Robert W. Olson, 92,
Former White Estate Director, Dies

Defended Spirit of Prophecy During 1980s Attacks, Published first E.G.W. CD-ROM (Posted April 18, 2013)
When the hot flame of controversy lapped at the work and legacy of Ellen G. White, an outgoing academic whose friendliness was renowned stepped up to defend her ministry and confront her critics.
Robert W. Olson, 92, for 12 years director of the Ellen G. White Estate, passed to his rest on April 15, 2013 at his residence in the Fletcher Park Inn, Hendersonville, North Carolina. Before his 1990 retirement, Olson had accrued 47 years of denominational service. His ministry included work as a pastor, evangelist, youth pastor and educator, before succeeding Arthur White, Ellen’s grandson, as White Estate director, confronting changing technology and opposition with equal aplomb.
“When the ministry of Ellen White came under attack in the 1980s, Dr. Olson provided solid leadership and honest answers to the questions raised,” said Tim Poirier, associate director of the White Estate. “And it was under his administration that the first Ellen G. White CD-ROM was produced.”
WHITE ESTATE LEADER: Robert W. Olson, 92, director of the Ellen G. White Estate from 1978 to 1990, passed to his rest on April 15, 2013. [Archive photo]
The production of a computer-readable disc containing the writings of Mrs. White, a pioneering co-founder of the Seventh-day Adventist Church, was something of a daring step in the first decade of personal computing. CD-ROM drives were relatively expensive, and the first White CD-ROM was not inexpensive. But thousands of units were sold, White Estate officials said, beginning the digital dissemination of her work, which today is available on smartphones and tablet devices through specialized, free applications, and on computers via the Internet, also free.
Olson brought what Poirier called “an academic approach” to the mission of the White Estate, something that was necessary when two Seventh-day Adventist ministers, Walter Rea and Desmond Ford, challenged both the veracity of Mrs. White’s writings as well as, in Ford’s case, the Church’s understanding of the Investigative Judgment, a key Seventh-day Adventist belief taken from Daniel and Revelation.

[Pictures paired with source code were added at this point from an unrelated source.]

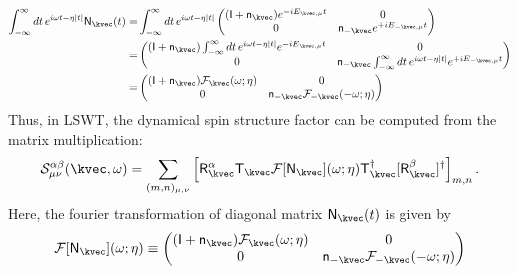\begin{equation}
    \begin{split}
        \int_{-\infty}^{\infty} dt \, e^{i \omega t - \eta |t|} \mathsf{N}_{\kvec} (t) 
        = &
        \int_{-\infty}^{\infty} dt \, e^{i \omega t  - \eta |t|}
        \begin{pmatrix}
            ( \mathsf{I} + \mathsf{n}_{\kvec} ) e^{-{ i E}_{\kvec,\mu}t}  & 0 \\
            0                         & \mathsf{n}_{-\kvec}  e^{+{  i  E}_{-\kvec,\mu}t}
        \end{pmatrix} \\
        = &
        \begin{pmatrix}
            ( \mathsf{I} + \mathsf{n}_{\kvec} ) 
            \int_{-\infty}^{\infty} dt \, e^{i \omega t  - \eta |t|} 
            e^{-{ i E}_{\kvec,\mu}t}  & 0 \\
            0                         & \mathsf{n}_{-\kvec}  
            \int_{-\infty}^{\infty} dt \, e^{i \omega t  - \eta |t|}  e^{+{  i  E}_{-\kvec,\mu}t}
        \end{pmatrix} \\
        = & 
        \begin{pmatrix}
            ( \mathsf{I} + \mathsf{n}_{\kvec} ) \mathcal{F}_{\kvec} (\omega; \eta)  & 0 \\
            0   &   \mathsf{n}_{-\kvec} \mathcal{F}_{- \kvec} (-\omega; \eta)
        \end{pmatrix} 
    \end{split}
\end{equation}
Thus, in LSWT, the dynamical spin structure factor can be computed from the matrix multiplication:
\begin{equation}
    \mathcal{S}^{\alpha\beta}_{\mu\nu} (\kvec, \omega)
    =
    \sum_{(m,n)_{\mu,\nu}} 
    \left[  \mathsf{R}^{\alpha}_{\kvec} \mathsf{T}_{\kvec}
    \mathcal{F} [\mathsf{N}_{\kvec}](\omega; \eta)
    \mathsf{T}_{\kvec}^{\dagger} [\mathsf{R}^{\beta}_{\kvec}]^{\dagger} \right]_{m,n}.
\end{equation}
Here, the fourier transformation of diagonal matrix $\mathsf{N}_{\kvec} (t)$ is given by
\begin{equation}
    \mathcal{F} [\mathsf{N}_{\kvec}](\omega; \eta)
    \equiv 
    \begin{pmatrix}
        ( \mathsf{I} + \mathsf{n}_{\kvec} )    \mathcal{F}_{ \kvec} (  \omega; \eta  )  & 0 \\
        0   &   \mathsf{n}_{-\kvec} \mathcal{F}_{-\kvec} ( -\omega; \eta  )
    \end{pmatrix} 
\end{equation}


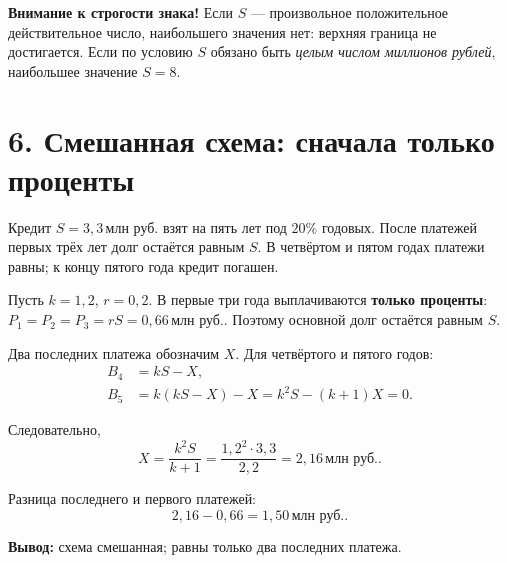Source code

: \documentclass[a4paper,12pt]{article}
\newcommand{\key}[1]{\textcolor{darkaccent}{\textbf{#1}}}
\newcommand{\fboxeq}[1]{\[\boxed{#1}\]}
\newcommand{\mln}{\,\text{млн руб.}}
\begin{document}
\key{Внимание к строгости знака!} Если $S$ --- произвольное положительное действительное число, наибольшего значения нет: верхняя граница не достигается. Если по условию $S$ обязано быть \emph{целым числом миллионов рублей}, наибольшее значение $S=8$.

\section*{6. Смешанная схема: сначала только проценты}

Кредит $S=3{,}3\mln$ взят на пять лет под $20\%$ годовых. После платежей первых трёх лет долг остаётся равным $S$. В четвёртом и пятом годах платежи равны; к концу пятого года кредит погашен.

Пусть $k=1{,}2$, $r=0{,}2$. В первые три года выплачиваются \key{только проценты}: $P_1=P_2=P_3=rS=0{,}66\mln$. Поэтому основной долг остаётся равным $S$.

Два последних платежа обозначим $X$. Для четвёртого и пятого годов:
\[
\begin{aligned}
B_4&=kS-X,\\
B_5&=k(kS-X)-X=k^2S-(k+1)X=0.
\end{aligned}
\]

Следовательно,
\[
X=\frac{k^2S}{k+1}
=\frac{1{,}2^2\cdot3{,}3}{2{,}2}=2{,}16\mln.
\]

Разница последнего и первого платежей:
\fboxeq{2{,}16-0{,}66=1{,}50\mln.}

\textbf{Вывод:} схема смешанная; равны только два последних платежа.

\clearpage
\end{document}
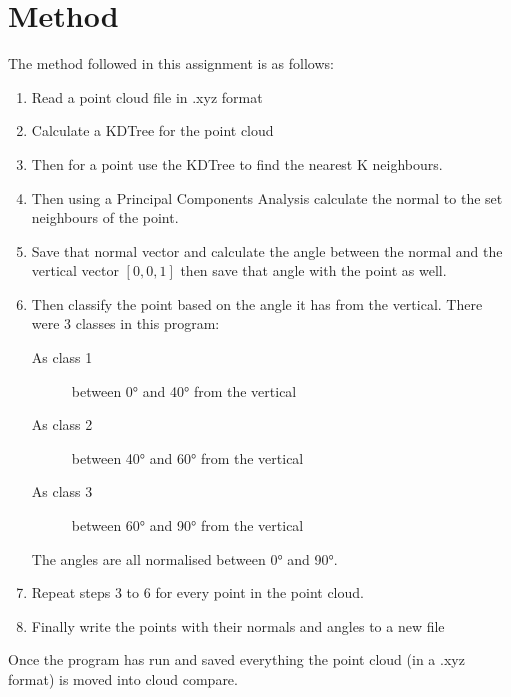 \documentclass[11pt,a4paper]{article}
\begin{document}
	\newpage
	\section{Method}
	
	The method followed in this assignment is as follows:
	
	\begin{enumerate}
	\item Read a point cloud file in .xyz format
	
	\item Calculate a KDTree for the point cloud
	
	\item Then for a point use the KDTree to find the nearest K neighbours.
	
	\item Then using a Principal Components Analysis calculate the normal to the set neighbours of the point.
	
	\item Save that normal vector and calculate the angle between the normal and the vertical vector $[0,0,1]$ then save that angle with the point as well.
	
	\item Then classify the point based on the angle it has from the vertical. There were 3 classes in this program:
	
	\begin{description}
	 \item[As class 1] between 0\si{\degree} and 40\si{\degree} from the vertical
	 \item[As class 2] between 40\si{\degree} and 60\si{\degree} from the vertical
	 \item[As class 3] between 60\si{\degree} and 90\si{\degree} from the vertical
	\end{description}
	
	The angles are all normalised between 0\si{\degree} and 90\si{\degree}.
	
	\item Repeat steps 3 to 6 for every point in the point cloud.
	
	\item Finally write the points with their normals and angles to a new file
	
	\end{enumerate}
	
	Once the program has run and saved everything the point cloud (in a .xyz format) is moved into cloud compare.
	
\end{document}

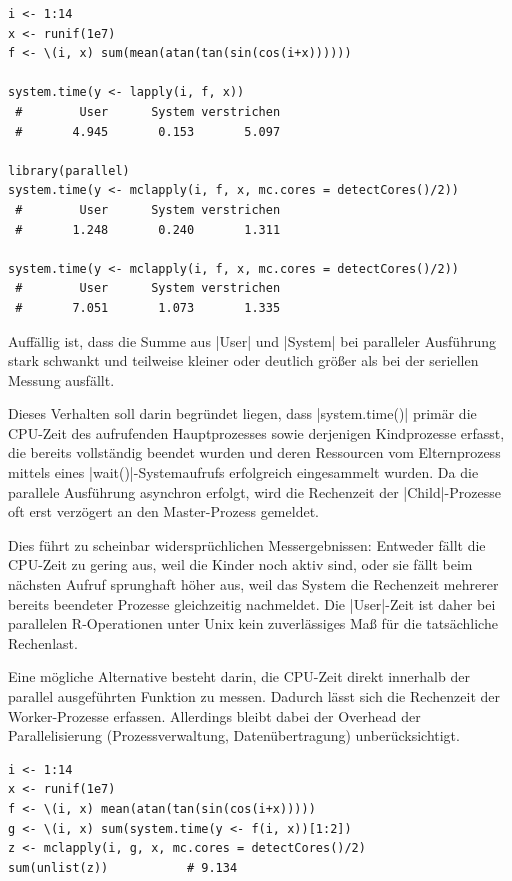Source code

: \documentclass[10pt,twocolumn]{scrartcl}
\renewcommand{\lstinline}{\mycoloredinline}
\begin{document}
\begin{lstlisting}
i <- 1:14
x <- runif(1e7)
f <- \(i, x) sum(mean(atan(tan(sin(cos(i+x))))))

system.time(y <- lapply(i, f, x))
 #        User      System verstrichen 
 #       4.945       0.153       5.097 

library(parallel)
system.time(y <- mclapply(i, f, x, mc.cores = detectCores()/2))
 #        User      System verstrichen
 #       1.248       0.240       1.311

system.time(y <- mclapply(i, f, x, mc.cores = detectCores()/2))
 #        User      System verstrichen 
 #       7.051       1.073       1.335 
\end{lstlisting}

Auffällig ist, dass die Summe aus \lstinline|User| und \lstinline|System| bei paralleler Ausführung stark schwankt und teilweise kleiner oder deutlich größer als bei der seriellen Messung ausfällt.

Dieses Verhalten soll darin begründet liegen, dass \lstinline|system.time()| primär die CPU-Zeit des aufrufenden Hauptprozesses sowie derjenigen Kindprozesse erfasst, die bereits vollständig beendet wurden und deren Ressourcen vom Elternprozess mittels eines \lstinline|wait()|-Systemaufrufs erfolgreich eingesammelt wurden. Da die parallele Ausführung asynchron erfolgt, wird die Rechenzeit der \lstinline|Child|-Prozesse oft erst verzögert an den Master-Prozess gemeldet.

Dies führt zu scheinbar widersprüchlichen Messergebnissen: Entweder fällt die CPU-Zeit zu gering aus, weil die Kinder noch aktiv sind, oder sie fällt beim nächsten Aufruf sprunghaft höher aus, weil das System die Rechenzeit mehrerer bereits beendeter Prozesse gleichzeitig nachmeldet. Die \lstinline|User|-Zeit ist daher bei parallelen R-Operationen unter Unix kein zuverlässiges Maß für die tatsächliche Rechenlast.

Eine mögliche Alternative besteht darin, die CPU-Zeit direkt innerhalb der parallel ausgeführten Funktion zu messen. Dadurch lässt sich die Rechenzeit der Worker-Prozesse erfassen. Allerdings bleibt dabei der Overhead der Parallelisierung (Prozessverwaltung, Datenübertragung) unberücksichtigt.

\begin{lstlisting}
i <- 1:14
x <- runif(1e7)
f <- \(i, x) mean(atan(tan(sin(cos(i+x)))))
g <- \(i, x) sum(system.time(y <- f(i, x))[1:2])
z <- mclapply(i, g, x, mc.cores = detectCores()/2)
sum(unlist(z))           # 9.134
\end{lstlisting}
\end{document}
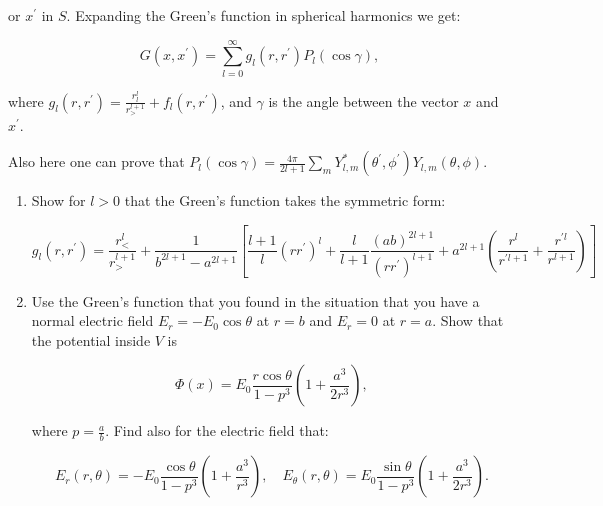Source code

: or $x^{\prime}$ in $S$. Expanding the Green's function in spherical harmonics we get:

\begin{equation}
	G\left(x, x^{\prime}\right)=\sum_{l=0}^{\infty} g_{l}\left(r, r^{\prime}\right) P_{l}(\cos \gamma),
\end{equation}

where $g_{l}\left(r, r^{\prime}\right)=\frac{r_{l}^{l}}{r_{>}^{l+1}}+f_{l}\left(r, r^{\prime}\right)$, and $\gamma$ is the angle between the vector $x$ and $x^{\prime}$.

Also here one can prove that $P_{l}(\cos \gamma)=\frac{4 \pi}{2 l+1} \sum_{m} Y_{l, m}^{*}\left(\theta^{\prime}, \phi^{\prime}\right) Y_{l, m}(\theta, \phi)$.

\begin{enumerate}
	\item Show for $l>0$ that the Green's function takes the symmetric form:
	
	\begin{equation}
		g_{l}\left(r, r^{\prime}\right)=\frac{r_{<}^{l}}{r_{>}^{l+1}}+\frac{1}{b^{2 l+1}-a^{2 l+1}}\left[\frac{l+1}{l}\left(r r^{\prime}\right)^{l}+\frac{l}{l+1} \frac{(a b)^{2 l+1}}{\left(r r^{\prime}\right)^{l+1}}+a^{2 l+1}\left(\frac{r^{l}}{r^{\prime l+1}}+\frac{r^{\prime l}}{r^{l+1}}\right)\right]
	\end{equation}

	\item Use the Green's function that you found in the situation that you have a normal electric field $E_{r}=-E_{0} \cos \theta$ at $r=b$ and $E_{r}=0$ at $r=a$. Show that the potential inside $V$ is
	
	\begin{equation}
		\Phi(x)=E_{0} \frac{r \cos \theta}{1-p^{3}}\left(1+\frac{a^{3}}{2 r^{3}}\right),
	\end{equation}

	where $p=\frac{a}{b}$. Find also for the electric field that:
	
	\begin{equation}
		E_{r}(r, \theta)=-E_{0} \frac{\cos \theta}{1-p^{3}}\left(1+\frac{a^{3}}{r^{3}}\right), \quad E_{\theta}(r, \theta)=E_{0} \frac{\sin \theta}{1-p^{3}}\left(1+\frac{a^{3}}{2 r^{3}}\right) .
	\end{equation}
\end{enumerate}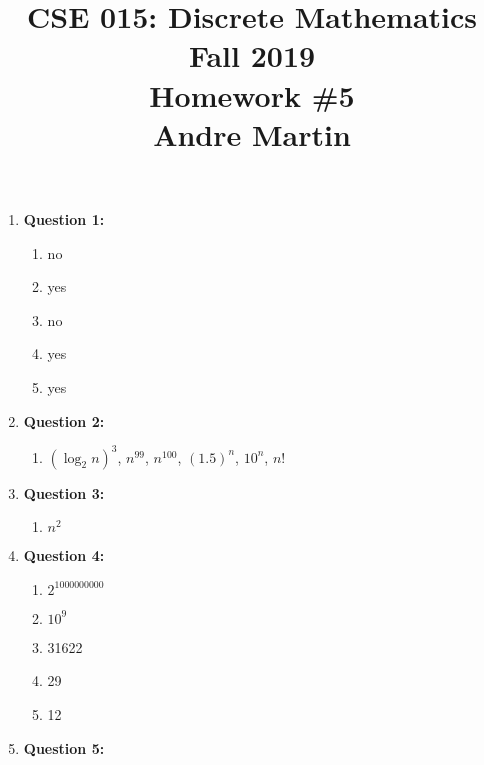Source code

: \documentclass[11pt]{article}
\begin{document}
\title{\vspace{-1.5cm}CSE 015: Discrete Mathematics\\
Fall 2019\\
Homework \#5\\
Andre Martin}
\date{}
\maketitle

\vspace{-1.5cm}


\begin{enumerate}

\item
\textbf{Question 1:}

\begin{enumerate}[label=(\alph*)]
\item no
\item yes
\item no
\item yes
\item yes
\end{enumerate}

\item
\textbf{Question 2:}

\begin{enumerate}[label=(\alph*)]
\item $(\log_2 n)^3 $, $n^{99}$, $n^{100}$, $(1.5)^n$, $10^n$, $n!$
\end{enumerate}

\item
\textbf{Question 3:}

\begin{enumerate}[label=(\alph*)]
\item $n^2$
\end{enumerate}

\item
\textbf{Question 4:}

\begin{enumerate}[label=(\alph*)]
\item $2^{1000000000}$
\item $10^9$
\item 31622
\item 29
\item 12
\end{enumerate}

\item
\textbf{Question 5:}


\end{enumerate}
\end{document}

In March of 1981, the White Estate published Olson’s book, “One Hundred and One Questions on The Sanctuary and Ellen G. White,” which the author hoped would “help the reader to see truth more clearly, and so have strong confidence in the gift of prophecy and in the special message being proclaimed by the Seventh-day Adventist Church.”
Robert Wesley Olson was born October 25, 1920 in Oshawa, Ontario, Canada, a child of A.J. Olson, a Seventh-day Adventist minister and educator. His uncle was Albert Victor Olson, an ordained minister who served the movement as president of the Southern European Division, and later as a vice president of the General Conference of Seventh-day Adventists. A.V. Olson also chaired the Ellen G. White Board of Trustees and authored “Through crisis to victory, 1888-1901,” a history of the Seventh-day Adventist Church from the famous 1888 General Conference Session through the 1901 reorganization.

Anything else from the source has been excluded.